Stored records
☆ ☆ ☆ ☆ ☆ ☆ ☆
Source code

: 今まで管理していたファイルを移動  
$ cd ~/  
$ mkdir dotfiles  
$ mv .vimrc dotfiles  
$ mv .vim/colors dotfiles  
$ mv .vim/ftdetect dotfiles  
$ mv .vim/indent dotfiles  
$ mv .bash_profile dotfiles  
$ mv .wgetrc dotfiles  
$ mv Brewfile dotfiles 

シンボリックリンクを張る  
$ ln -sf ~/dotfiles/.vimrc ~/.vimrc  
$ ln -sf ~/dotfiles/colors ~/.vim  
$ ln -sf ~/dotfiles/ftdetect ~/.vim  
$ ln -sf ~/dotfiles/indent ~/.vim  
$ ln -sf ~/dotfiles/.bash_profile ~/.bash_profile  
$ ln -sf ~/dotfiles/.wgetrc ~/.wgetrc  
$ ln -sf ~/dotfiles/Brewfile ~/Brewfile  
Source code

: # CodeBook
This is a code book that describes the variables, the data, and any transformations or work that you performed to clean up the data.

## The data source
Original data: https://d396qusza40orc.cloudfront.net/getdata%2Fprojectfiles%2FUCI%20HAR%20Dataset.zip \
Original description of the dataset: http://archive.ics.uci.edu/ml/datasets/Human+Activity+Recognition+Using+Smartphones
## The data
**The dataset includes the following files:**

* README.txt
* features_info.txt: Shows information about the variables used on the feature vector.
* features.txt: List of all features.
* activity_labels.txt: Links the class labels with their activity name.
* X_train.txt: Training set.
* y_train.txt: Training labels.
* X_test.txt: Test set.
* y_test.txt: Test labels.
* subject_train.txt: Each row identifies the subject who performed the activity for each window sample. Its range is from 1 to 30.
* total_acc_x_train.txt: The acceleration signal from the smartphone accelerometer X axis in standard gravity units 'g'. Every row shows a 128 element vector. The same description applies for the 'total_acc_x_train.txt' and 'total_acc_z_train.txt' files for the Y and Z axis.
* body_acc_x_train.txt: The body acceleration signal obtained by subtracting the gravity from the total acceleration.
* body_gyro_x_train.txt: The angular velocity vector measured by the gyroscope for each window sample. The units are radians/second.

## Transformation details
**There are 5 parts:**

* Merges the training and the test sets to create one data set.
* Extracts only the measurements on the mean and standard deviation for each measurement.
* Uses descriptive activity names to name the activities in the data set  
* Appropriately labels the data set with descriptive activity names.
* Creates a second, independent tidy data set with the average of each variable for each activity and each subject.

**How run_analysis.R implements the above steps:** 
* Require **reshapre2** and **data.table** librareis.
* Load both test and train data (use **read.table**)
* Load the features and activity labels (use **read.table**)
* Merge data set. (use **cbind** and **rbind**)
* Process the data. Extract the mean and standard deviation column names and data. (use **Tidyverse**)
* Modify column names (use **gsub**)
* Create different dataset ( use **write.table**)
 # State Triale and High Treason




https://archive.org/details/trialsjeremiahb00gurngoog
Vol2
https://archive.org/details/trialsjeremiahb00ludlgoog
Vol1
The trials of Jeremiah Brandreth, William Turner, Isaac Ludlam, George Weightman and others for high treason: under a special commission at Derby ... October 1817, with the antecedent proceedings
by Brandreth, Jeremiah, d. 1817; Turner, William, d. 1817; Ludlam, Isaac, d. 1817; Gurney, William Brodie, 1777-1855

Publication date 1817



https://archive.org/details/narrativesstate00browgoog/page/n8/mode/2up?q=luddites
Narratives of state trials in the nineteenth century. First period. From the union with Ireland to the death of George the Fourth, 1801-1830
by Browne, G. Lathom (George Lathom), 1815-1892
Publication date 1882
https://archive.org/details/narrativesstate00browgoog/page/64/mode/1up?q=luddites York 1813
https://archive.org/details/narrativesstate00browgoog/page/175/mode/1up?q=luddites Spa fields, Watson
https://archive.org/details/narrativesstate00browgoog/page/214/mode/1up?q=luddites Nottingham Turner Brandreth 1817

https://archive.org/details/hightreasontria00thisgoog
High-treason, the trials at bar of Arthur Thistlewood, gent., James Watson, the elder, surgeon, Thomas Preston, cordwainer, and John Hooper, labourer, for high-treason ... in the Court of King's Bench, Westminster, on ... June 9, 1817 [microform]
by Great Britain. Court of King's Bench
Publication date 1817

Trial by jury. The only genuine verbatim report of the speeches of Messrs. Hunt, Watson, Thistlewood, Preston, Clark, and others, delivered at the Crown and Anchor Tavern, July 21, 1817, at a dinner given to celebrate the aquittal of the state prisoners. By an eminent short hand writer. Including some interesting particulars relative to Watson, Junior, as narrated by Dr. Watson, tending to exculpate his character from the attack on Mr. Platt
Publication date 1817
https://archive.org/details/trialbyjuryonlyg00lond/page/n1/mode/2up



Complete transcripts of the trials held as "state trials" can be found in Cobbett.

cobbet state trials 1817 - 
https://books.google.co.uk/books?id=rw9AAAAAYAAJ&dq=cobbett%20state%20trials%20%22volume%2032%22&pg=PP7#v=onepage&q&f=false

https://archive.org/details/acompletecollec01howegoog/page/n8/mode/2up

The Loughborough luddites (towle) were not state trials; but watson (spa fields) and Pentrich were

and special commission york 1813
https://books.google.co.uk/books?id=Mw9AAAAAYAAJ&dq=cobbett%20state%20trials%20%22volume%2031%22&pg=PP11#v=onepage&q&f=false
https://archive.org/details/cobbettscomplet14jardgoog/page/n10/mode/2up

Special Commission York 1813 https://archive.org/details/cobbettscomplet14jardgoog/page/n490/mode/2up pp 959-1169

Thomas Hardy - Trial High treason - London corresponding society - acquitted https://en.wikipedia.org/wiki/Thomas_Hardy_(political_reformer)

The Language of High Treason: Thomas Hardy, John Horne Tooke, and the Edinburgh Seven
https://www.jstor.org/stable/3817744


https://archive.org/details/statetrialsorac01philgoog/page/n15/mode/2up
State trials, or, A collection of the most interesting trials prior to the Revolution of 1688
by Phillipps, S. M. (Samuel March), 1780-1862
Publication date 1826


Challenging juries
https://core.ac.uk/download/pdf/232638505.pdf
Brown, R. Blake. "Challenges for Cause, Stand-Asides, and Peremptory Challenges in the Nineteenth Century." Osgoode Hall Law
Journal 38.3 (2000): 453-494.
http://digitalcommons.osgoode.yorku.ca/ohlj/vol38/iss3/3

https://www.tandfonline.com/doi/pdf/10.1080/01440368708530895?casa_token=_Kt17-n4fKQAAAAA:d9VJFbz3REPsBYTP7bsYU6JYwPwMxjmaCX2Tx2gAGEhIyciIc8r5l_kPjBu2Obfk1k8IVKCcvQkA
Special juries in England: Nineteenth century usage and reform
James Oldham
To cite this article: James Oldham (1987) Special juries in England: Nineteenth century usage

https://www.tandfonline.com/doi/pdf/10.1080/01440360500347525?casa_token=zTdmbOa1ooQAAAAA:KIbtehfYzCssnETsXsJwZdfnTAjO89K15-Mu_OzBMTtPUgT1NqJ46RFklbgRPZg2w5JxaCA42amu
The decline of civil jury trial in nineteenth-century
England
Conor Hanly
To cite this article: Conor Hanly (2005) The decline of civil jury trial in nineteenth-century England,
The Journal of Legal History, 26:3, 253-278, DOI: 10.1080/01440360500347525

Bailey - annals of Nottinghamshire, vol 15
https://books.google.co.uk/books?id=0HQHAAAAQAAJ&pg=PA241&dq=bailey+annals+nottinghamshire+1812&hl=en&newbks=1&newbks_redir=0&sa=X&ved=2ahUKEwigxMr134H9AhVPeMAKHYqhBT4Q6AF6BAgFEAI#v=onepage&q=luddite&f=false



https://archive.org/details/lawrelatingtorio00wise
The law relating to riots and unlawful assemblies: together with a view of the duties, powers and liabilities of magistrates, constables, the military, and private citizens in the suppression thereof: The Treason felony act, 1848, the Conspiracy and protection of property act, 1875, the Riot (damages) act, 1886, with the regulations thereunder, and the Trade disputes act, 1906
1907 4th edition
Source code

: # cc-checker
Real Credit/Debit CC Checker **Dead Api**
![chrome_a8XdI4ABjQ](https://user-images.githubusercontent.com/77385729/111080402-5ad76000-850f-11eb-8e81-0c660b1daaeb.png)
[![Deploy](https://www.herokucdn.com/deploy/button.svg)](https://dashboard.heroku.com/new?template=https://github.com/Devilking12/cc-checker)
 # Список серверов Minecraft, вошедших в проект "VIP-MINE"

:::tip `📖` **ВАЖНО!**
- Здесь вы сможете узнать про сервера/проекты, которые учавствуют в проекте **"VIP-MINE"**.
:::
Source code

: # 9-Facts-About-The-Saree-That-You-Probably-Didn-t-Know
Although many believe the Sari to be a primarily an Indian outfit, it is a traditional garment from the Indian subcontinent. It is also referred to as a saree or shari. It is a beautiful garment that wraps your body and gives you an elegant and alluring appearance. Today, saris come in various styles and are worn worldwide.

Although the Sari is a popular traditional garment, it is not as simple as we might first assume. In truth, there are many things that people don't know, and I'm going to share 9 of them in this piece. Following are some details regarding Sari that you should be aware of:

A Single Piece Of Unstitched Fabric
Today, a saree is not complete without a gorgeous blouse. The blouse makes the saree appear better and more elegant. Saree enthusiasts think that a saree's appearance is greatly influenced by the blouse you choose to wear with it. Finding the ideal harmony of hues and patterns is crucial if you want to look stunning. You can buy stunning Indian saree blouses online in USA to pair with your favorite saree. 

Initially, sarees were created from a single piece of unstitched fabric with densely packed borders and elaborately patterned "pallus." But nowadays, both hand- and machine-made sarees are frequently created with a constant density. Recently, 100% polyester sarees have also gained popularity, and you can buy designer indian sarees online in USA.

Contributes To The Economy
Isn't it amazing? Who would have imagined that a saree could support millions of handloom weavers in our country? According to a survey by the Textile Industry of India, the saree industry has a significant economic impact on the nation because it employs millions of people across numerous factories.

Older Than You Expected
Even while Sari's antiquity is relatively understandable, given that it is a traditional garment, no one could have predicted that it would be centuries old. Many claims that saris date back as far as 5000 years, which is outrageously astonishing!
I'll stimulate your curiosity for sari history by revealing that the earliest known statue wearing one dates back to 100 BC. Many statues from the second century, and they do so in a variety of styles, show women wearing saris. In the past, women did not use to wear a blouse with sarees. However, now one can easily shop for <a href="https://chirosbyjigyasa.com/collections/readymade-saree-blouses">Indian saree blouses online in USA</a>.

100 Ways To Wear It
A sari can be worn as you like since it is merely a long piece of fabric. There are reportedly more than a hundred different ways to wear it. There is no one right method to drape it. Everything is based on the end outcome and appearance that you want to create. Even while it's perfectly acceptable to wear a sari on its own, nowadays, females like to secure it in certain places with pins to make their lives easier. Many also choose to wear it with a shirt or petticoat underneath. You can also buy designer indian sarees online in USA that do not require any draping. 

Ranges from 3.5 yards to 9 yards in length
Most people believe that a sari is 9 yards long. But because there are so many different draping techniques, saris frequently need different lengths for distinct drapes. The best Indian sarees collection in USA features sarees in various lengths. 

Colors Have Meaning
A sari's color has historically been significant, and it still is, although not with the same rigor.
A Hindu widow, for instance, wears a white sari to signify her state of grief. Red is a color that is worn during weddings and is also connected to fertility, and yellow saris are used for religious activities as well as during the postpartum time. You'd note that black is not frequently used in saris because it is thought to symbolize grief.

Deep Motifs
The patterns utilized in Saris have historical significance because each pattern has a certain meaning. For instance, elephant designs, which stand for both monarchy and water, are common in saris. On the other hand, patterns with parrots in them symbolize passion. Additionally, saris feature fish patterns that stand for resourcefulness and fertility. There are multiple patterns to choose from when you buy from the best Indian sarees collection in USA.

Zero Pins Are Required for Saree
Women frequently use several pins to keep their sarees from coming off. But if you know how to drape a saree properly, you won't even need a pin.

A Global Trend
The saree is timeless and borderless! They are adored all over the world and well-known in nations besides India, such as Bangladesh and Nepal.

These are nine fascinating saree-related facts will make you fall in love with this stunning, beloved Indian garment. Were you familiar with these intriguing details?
☆ ☆ ☆ ☆ ☆ ☆ ☆
PROBLEM TO SOLVE
Reproduce every line in the data that has the word "Ludlam" in it.

ANSWER TO THE PROBLEM
The trials of Jeremiah Brandreth, William Turner, Isaac Ludlam, George Weightman and others for high treason: under a special commission at Derby ... October 1817, with the antecedent proceedings
by Brandreth, Jeremiah, d. 1817; Turner, William, d. 1817; Ludlam, Isaac, d. 1817; Gurney, William Brodie, 1777-1855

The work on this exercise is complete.